With the exception of the occasional fly, the cooling metal of the truck and a gentle breeze on my face, it is ABSOLUTELY silent. A small bird just flying by sounds loud. It's so silent it seems as though I've gone temporarily deaf. I've descended about 3000' in the last hour coming over the mountain range but my ears have already adjusted. It's amazing and truly rare in the wilderness to hear nothing. I sit intensely still for a few minutes just feeling nature until the distinctive souind of dirt bikes breaks the peace. They go by, up the hill, and once again silence. Maybe it's something about the shape of this particular mesa because the sound of those dirt bikes disappeared very quickly. I feel the warmth of the sun on my back and a chill on my sandalled feet as the 58F weather dictates. It will be much colder as soon as the sun goes down, in about an hour. I'll eat before then and rug up in the back to read until bedtime.

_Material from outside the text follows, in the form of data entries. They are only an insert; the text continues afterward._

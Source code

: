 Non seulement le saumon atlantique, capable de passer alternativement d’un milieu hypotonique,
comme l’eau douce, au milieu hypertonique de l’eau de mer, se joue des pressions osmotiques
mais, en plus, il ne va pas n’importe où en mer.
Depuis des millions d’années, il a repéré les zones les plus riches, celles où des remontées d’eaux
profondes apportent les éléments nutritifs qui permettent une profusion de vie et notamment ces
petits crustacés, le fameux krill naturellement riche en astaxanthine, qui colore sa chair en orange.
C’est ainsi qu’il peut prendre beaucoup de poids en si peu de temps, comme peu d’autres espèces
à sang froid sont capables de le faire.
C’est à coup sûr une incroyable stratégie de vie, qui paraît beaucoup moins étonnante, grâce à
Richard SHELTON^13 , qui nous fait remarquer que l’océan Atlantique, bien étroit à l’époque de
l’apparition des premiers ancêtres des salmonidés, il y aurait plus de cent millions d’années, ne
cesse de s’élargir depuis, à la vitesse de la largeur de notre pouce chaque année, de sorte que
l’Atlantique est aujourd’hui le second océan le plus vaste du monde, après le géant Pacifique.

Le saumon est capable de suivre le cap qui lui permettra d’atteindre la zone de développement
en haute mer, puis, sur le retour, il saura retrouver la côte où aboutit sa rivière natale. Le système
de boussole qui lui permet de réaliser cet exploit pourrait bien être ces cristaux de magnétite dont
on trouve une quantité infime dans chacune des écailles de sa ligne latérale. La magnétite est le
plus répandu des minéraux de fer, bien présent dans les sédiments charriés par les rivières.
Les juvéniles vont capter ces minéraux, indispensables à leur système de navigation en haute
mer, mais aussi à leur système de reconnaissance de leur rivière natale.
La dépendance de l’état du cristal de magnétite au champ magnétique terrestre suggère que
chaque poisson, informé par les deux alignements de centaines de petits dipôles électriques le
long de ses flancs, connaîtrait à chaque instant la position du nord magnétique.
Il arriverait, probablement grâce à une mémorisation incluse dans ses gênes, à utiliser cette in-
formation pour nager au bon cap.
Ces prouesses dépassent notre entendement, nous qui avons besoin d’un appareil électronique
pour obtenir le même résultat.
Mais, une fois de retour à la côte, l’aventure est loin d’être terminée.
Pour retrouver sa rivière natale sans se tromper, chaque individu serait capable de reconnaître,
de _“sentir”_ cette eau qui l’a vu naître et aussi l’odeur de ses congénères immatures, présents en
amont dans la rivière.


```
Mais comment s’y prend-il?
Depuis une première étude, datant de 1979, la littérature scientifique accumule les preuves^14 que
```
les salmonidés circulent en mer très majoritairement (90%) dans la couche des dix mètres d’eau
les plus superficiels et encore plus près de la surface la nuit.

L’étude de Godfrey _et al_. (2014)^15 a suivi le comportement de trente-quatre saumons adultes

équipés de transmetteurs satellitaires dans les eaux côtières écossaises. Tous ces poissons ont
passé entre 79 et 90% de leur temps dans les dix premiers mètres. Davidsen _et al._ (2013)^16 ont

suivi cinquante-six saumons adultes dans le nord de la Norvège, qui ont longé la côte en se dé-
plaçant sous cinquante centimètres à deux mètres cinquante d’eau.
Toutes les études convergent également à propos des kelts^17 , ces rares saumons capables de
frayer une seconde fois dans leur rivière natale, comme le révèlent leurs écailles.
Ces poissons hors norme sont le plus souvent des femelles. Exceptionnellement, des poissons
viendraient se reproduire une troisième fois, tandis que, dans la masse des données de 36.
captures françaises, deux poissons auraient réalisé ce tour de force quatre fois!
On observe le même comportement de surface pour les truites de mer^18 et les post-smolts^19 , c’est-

It's pretty much a dawn to dusk lifestyle, repleat with all the experiences that provides - gorgeous sunrises and sunsets, much activity during the day and long sleeps as winter encroaches on the sun. I'm running out of time before snow season arrives in this part of the country. After New Mexico, it'll probably be a quicker trip home, although I'm still hopeful for that ski bunny who wants to take me in the for the winter :-)
The time here has flown by. Michigan back in June seems like eons ago and Kentucky with Frank & Deanna my first night seems dreamlike. Today has been full of spleandor, not the least of which was the drive from Natural Bridges to here, through Bear Ears and Gooseneck - great names. Thank God I have the ability to make this trip and appreciate the beauty and serenity it has offered.
Wow, Saturday has been a long day. Expecting the last 30 miles to the Visitors Center to be relatively quick, per my map program, I was somewhat surprised to find the road getting progressively worse as I arrived at Canyonlands South entrance. No ranger station, no gate, just a sign saying, "High Clearance 4x4 Only - Drive at own risk". Normally that would signal some fun but right now I have a motorcycle and carrier that makes the back of my truck 400lbs heavier and 3' longer than normal - not a good combination for hard core offroading. The road which I came to discover is rated as one of the most difficult in the Moab area, is know as Elephant Hill. It is incredibly steep, narrow, rocky and has multiple switchbacks that require 4 or 5 point turns. Needless to say I dragged my carrier many times, to the point where I snapped one ratchet strap, bent another badly and mangled or broke many of the bolts holding the carrier together. I also discovered later that somewhere along the trail I squished my exhaust pipe flat at the end. All that was just going UP the hill, I still had to come down.
Not prepared to destroy anything more, the small plateau at the top of Elephant Hill provided the opportunity to remove the bike and carrier and with some concerted effort get the 80lb carrier and all the cans - water and 2 fuel - into the back of the truck. The drive down the other side then became uneventful. A short hike back to the top to get the bike and it also made it down the hill without issue. Another hour or so and it was all back together at the bottom, ready to head on into Moab, still 100 miles away. Thankfully I had a couch host, Darrin, already lined up in Moab and the rest of the evening was comparatively simple.
The moral of the story - don't believe your GPS when it tells you the quickest way from A to B is via a dirt road.